「ここはインテリアの見本市ですか?」本格的なリビングセットが目立つPCブースWPC EXPO 2004(1/2 ページ)

» 2004年10月20日 14時11分 公開
[長浜和也,ITmedia]

富士通

 先日発表された秋冬モデルを全面に展開している富士通ブース。一角に設けられた先端技術を紹介するコーナーでは静脈認識デバイスや生分解樹脂筐体採用PCを紹介。

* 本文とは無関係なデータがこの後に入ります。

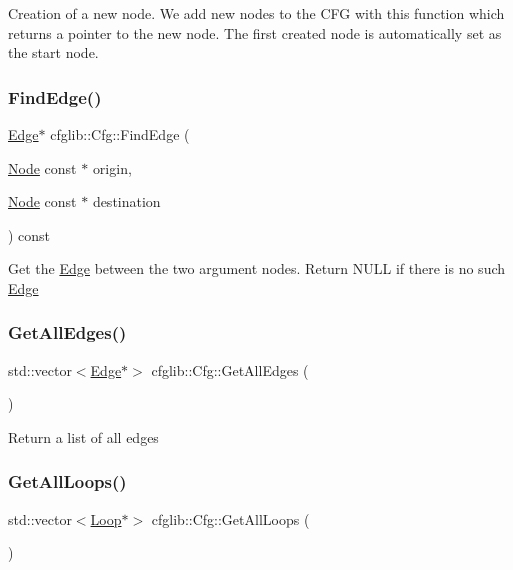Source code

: Creation of a new node. We add new nodes to the C\+FG with this function which returns a pointer to the new node. The first created node is automatically set as the start node. \mbox{\label{classcfglib_1_1Cfg_a89f9917fc598d5782698823d2d006782}} 
\subsubsection{\texorpdfstring{Find\+Edge()}{FindEdge()}}
{\footnotesize\ttfamily \hyperlink{classcfglib_1_1Edge}{Edge}$\ast$ cfglib\+::\+Cfg\+::\+Find\+Edge (\begin{DoxyParamCaption}\item[{\hyperlink{classcfglib_1_1Node}{Node} const $\ast$}]{origin,  }\item[{\hyperlink{classcfglib_1_1Node}{Node} const $\ast$}]{destination }\end{DoxyParamCaption}) const}

Get the \hyperlink{classcfglib_1_1Edge}{Edge} between the two argument nodes. Return N\+U\+LL if there is no such \hyperlink{classcfglib_1_1Edge}{Edge} \mbox{\label{classcfglib_1_1Cfg_aae35959d564c688ffe76f3d121c47447}} 
\subsubsection{\texorpdfstring{Get\+All\+Edges()}{GetAllEdges()}}
{\footnotesize\ttfamily std\+::vector$<$\hyperlink{classcfglib_1_1Edge}{Edge}$\ast$$>$ cfglib\+::\+Cfg\+::\+Get\+All\+Edges (\begin{DoxyParamCaption}{ }\end{DoxyParamCaption})}

Return a list of all edges \mbox{\label{classcfglib_1_1Cfg_ac5e6efa01325b49924190a1f89727ed5}} 
\subsubsection{\texorpdfstring{Get\+All\+Loops()}{GetAllLoops()}}
{\footnotesize\ttfamily std\+::vector$<$\hyperlink{classcfglib_1_1Loop}{Loop}$\ast$$>$ cfglib\+::\+Cfg\+::\+Get\+All\+Loops (\begin{DoxyParamCaption}{ }\end{DoxyParamCaption})}

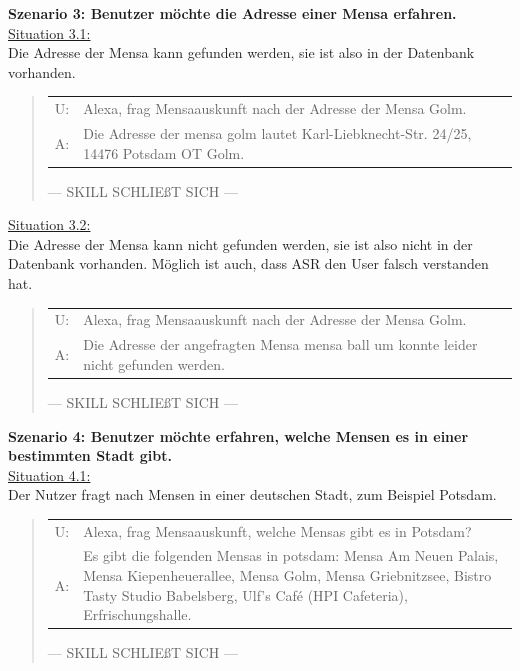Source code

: \documentclass[12pt]{article}
\begin{document}
\textbf{Szenario 3: Benutzer möchte die Adresse einer Mensa erfahren.}\\
\ul{Situation 3.1:}\\Die Adresse der Mensa kann gefunden werden, sie ist also in der Datenbank vorhanden.
\begin{quote}
\begin{tabular}{lp{12cm}}
	U:& Alexa, frag Mensaauskunft nach der Adresse der Mensa Golm.\\
	A:& Die Adresse der mensa golm lautet Karl-Liebknecht-Str. 24/25, 14476 Potsdam OT Golm.\\[0.2cm]
\end{tabular}
--- SKILL SCHLIEßT SICH ---\\
\end{quote}

\ul{Situation 3.2:}\\Die Adresse der Mensa kann nicht gefunden werden, sie ist also nicht in der Datenbank vorhanden. Möglich ist auch, dass ASR den User falsch verstanden hat.
\begin{quote}
\begin{tabular}{lp{12cm}}
	U:& Alexa, frag Mensaauskunft nach der Adresse der Mensa Golm.\\
	A:& Die Adresse der angefragten Mensa mensa ball um konnte leider nicht gefunden werden.\\[0.2cm]	
\end{tabular}
--- SKILL SCHLIEßT SICH ---\\
\end{quote}

\textbf{Szenario 4: Benutzer möchte erfahren, welche Mensen es in einer bestimmten Stadt gibt.}\\
\ul{Situation 4.1:}\\Der Nutzer fragt nach Mensen in einer deutschen Stadt, zum Beispiel Potsdam.
\begin{quote}
\begin{tabular}{lp{12cm}}
	U:& Alexa, frag Mensaauskunft, welche Mensas gibt es in Potsdam?\\
	A:& Es gibt die folgenden Mensas in potsdam: Mensa Am Neuen Palais, Mensa Kiepenheuerallee, Mensa Golm, Mensa Griebnitzsee, Bistro Tasty Studio Babelsberg, Ulf's Café (HPI Cafeteria), Erfrischungshalle.\\[0.2cm]
\end{tabular}
--- SKILL SCHLIEßT SICH ---\\
\end{quote}
\end{document}
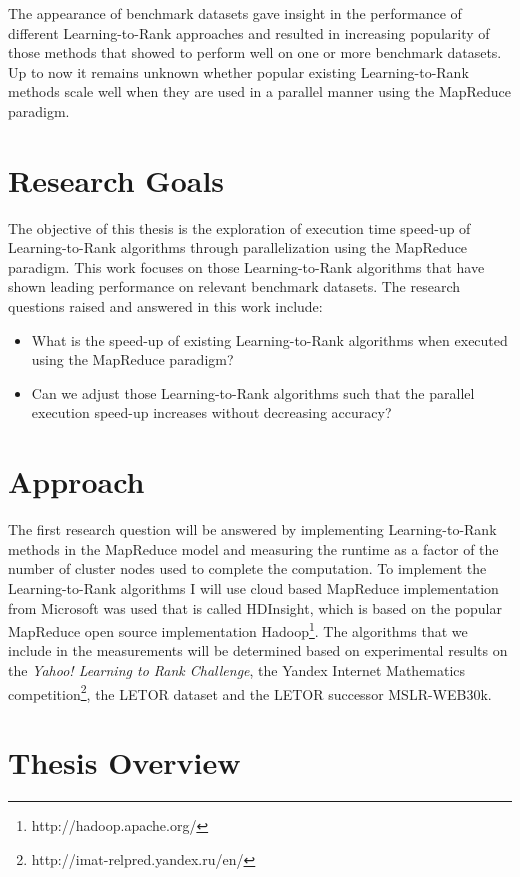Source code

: The appearance of benchmark datasets gave insight in the performance of different Learning-to-Rank approaches and resulted in increasing popularity of those methods that showed to perform well on one or more benchmark datasets. Up to now it remains unknown whether popular existing Learning-to-Rank methods scale well when they are used in a parallel manner using the MapReduce paradigm.\\

\chapter{Research Goals}
The objective of this thesis is the exploration of execution time speed-up of Learning-to-Rank algorithms through parallelization using the MapReduce paradigm. 
This work focuses on those Learning-to-Rank algorithms that have shown leading performance on relevant benchmark datasets.
The research questions raised and answered in this work include:
\begin{itemize}
\item What is the speed-up of existing Learning-to-Rank algorithms when executed using the MapReduce paradigm?
\item Can we adjust those Learning-to-Rank algorithms such that the parallel execution speed-up increases without decreasing accuracy?
\end{itemize}

\chapter{Approach}
The first research question will be answered by implementing Learning-to-Rank methods in the MapReduce model and measuring the runtime as a factor of the number of cluster nodes used to complete the computation.
To implement the Learning-to-Rank algorithms I will use cloud based MapReduce implementation from Microsoft was used that is called HDInsight, which is based on the popular MapReduce open source implementation Hadoop\footnote{http://hadoop.apache.org/}.
The algorithms that we include in the measurements will be determined based on experimental results on the \emph{Yahoo! Learning to Rank Challenge}\cite{Chapelle2011a}, the Yandex Internet Mathematics competition\footnote{http://imat-relpred.yandex.ru/en/}, the LETOR\cite{Qin2010} dataset and the LETOR successor MSLR-WEB30k.

\chapter{Thesis Overview}

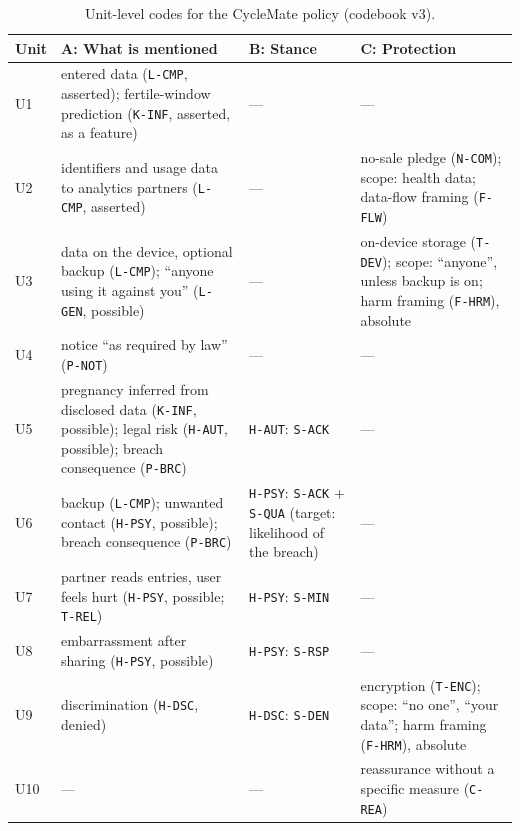 \begin{table}[H]
\centering
\caption{Unit-level codes for the CycleMate policy (codebook v3).}
\label{tab:we-units}
\small
\begin{tabularx}{\textwidth}{@{}l>{\raggedright\arraybackslash}X
                                   >{\raggedright\arraybackslash}p{2.9cm}
                                   >{\raggedright\arraybackslash}X@{}}
\toprule
\textbf{Unit} & \textbf{A: What is mentioned} & \textbf{B: Stance} &
  \textbf{C: Protection} \\
\midrule
U1 & entered data (\texttt{L-CMP}, asserted); fertile-window prediction
     (\texttt{K-INF}, asserted, as a feature) & --- & --- \\
U2 & identifiers and usage data to analytics partners (\texttt{L-CMP},
     asserted) & --- & no-sale pledge (\texttt{N-COM}); scope: health data;
     data-flow framing (\texttt{F-FLW}) \\
U3 & data on the device, optional backup (\texttt{L-CMP}); \enquote{anyone
     using it against you} (\texttt{L-GEN}, possible) & ---
   & on-device storage (\texttt{T-DEV}); scope: \enquote{anyone}, unless
     backup is on; harm framing (\texttt{F-HRM}), absolute \\
U4 & notice \enquote{as required by law} (\texttt{P-NOT}) & --- & --- \\
U5 & pregnancy inferred from disclosed data (\texttt{K-INF}, possible); legal
     risk (\texttt{H-AUT}, possible); breach consequence (\texttt{P-BRC})
   & \texttt{H-AUT}: \texttt{S-ACK} & --- \\
U6 & backup (\texttt{L-CMP}); unwanted contact (\texttt{H-PSY}, possible);
     breach consequence (\texttt{P-BRC})
   & \texttt{H-PSY}: \texttt{S-ACK} + \texttt{S-QUA} (target: likelihood of
     the breach) & --- \\
U7 & partner reads entries, user feels hurt (\texttt{H-PSY}, possible;
     \texttt{T-REL}) & \texttt{H-PSY}: \texttt{S-MIN} & --- \\
U8 & embarrassment after sharing (\texttt{H-PSY}, possible)
   & \texttt{H-PSY}: \texttt{S-RSP} & --- \\
U9 & discrimination (\texttt{H-DSC}, denied) & \texttt{H-DSC}: \texttt{S-DEN}
   & encryption (\texttt{T-ENC}); scope: \enquote{no one}, \enquote{your
     data}; harm framing (\texttt{F-HRM}), absolute \\
U10 & --- & --- & reassurance without a specific measure (\texttt{C-REA}) \\
\bottomrule
\end{tabularx}
\end{table}

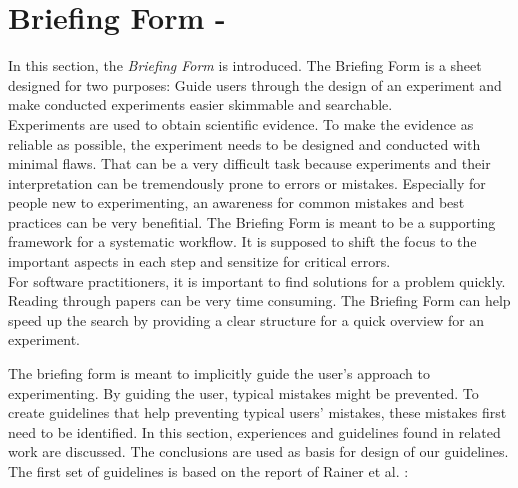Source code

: 

\section{Briefing Form - \briefingform}
\label{sec:briefing form}

In this section, the \textit{Briefing Form} is introduced. The Briefing Form is a sheet designed for two purposes: Guide users through the design of an experiment and make conducted experiments easier skimmable and searchable.\\
Experiments are used to obtain scientific evidence. To make the evidence as reliable as possible, the experiment needs to be designed and conducted with minimal flaws. That can be a very difficult task because experiments and their interpretation can be tremendously prone to errors or mistakes. Especially for people new to experimenting, an awareness for common mistakes and best practices can be very benefitial.
The Briefing Form is meant to be a  supporting framework for a systematic workflow. It is supposed to shift the focus to the important aspects in each step and sensitize for critical errors.\\
For software practitioners, it is important to find solutions for a problem quickly. Reading through papers can be very time consuming. The Briefing Form can help speed up the search by providing a clear structure for a quick overview for an experiment.

The briefing form is meant to implicitly guide the user's approach to experimenting.
By guiding the user, typical mistakes might be prevented.
To create guidelines that help preventing typical users' mistakes, these mistakes first need to be identified.
In this section, experiences and guidelines found in related work are discussed.
The conclusions are used as basis for design of our guidelines.
The first set of guidelines is based on the report of Rainer et al. \cite{Rainer2006}:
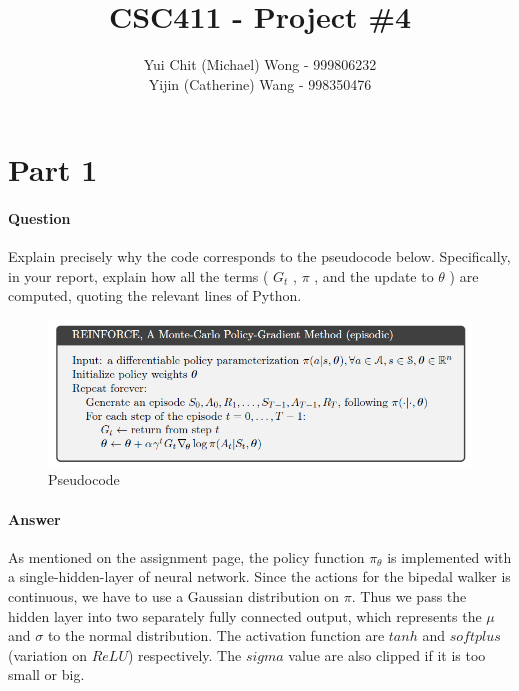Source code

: \documentclass[11pt,twoside]{article}
\begin{document}
\title{CSC411 - Project \#4}
\author{Yui Chit (Michael) Wong - 999806232\\Yijin (Catherine) Wang - 998350476}
\maketitle

\clearpage

\section*{Part 1}
\paragraph{Question}
Explain precisely why the code corresponds to the pseudocode below. Specifically, in your report, explain how all the terms ( $G_t$ , $\pi$ , and the update to $\theta$ ) are computed, quoting the relevant lines of Python.

\begin{figure}[h]
	\centering
	\includegraphics[scale=0.8]{sutton&barto.png}
	\caption*{Pseudocode}
\end{figure}

\paragraph{Answer}
As mentioned on the assignment page, the policy function $\pi_{\theta}$ is implemented with a single-hidden-layer of neural network. Since the actions for the bipedal walker is continuous, we have to use a Gaussian distribution on $\pi$. Thus we pass the hidden layer into two separately fully connected output, which represents the $\mu$ and $\sigma$ to the normal distribution. The activation function are $tanh$ and $softplus$ (variation on $ReLU$) respectively. The $sigma$ value are also clipped if it is too small or big.
\end{document}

 生分解樹脂で作られたノートPCの筐体は以前から展示されているが、担当者の話によると、「熱に弱い」など諸々の問題はすでに解決済み。いつでも製品に応用できる段階まできているという。

 現在の課題はコスト。これも採用するPCが増えてスケールメリットが出てくれば解決可能であると説明している。

最新の秋冬モデルを実際に使って、TV録画やネットワークの使い方を教えてくれるミニセミナーのコーナーも用意されている富士通のブース。注目を集めていたのが「岸辺一徳さんとキムタクの……ほらあれ」のCMで使われていたセットを舞台にしたプロモーション。来場者がセットに入って記念写真が撮れる時間も用意されている

東芝

 こちらは、今年登場したdynabook新ラインアップ「QOSMIO」を強力にプッシュするレイアウト。ブースの壁いっぱいに並べたQOSMIOのディスプレイの綺麗さは圧巻である。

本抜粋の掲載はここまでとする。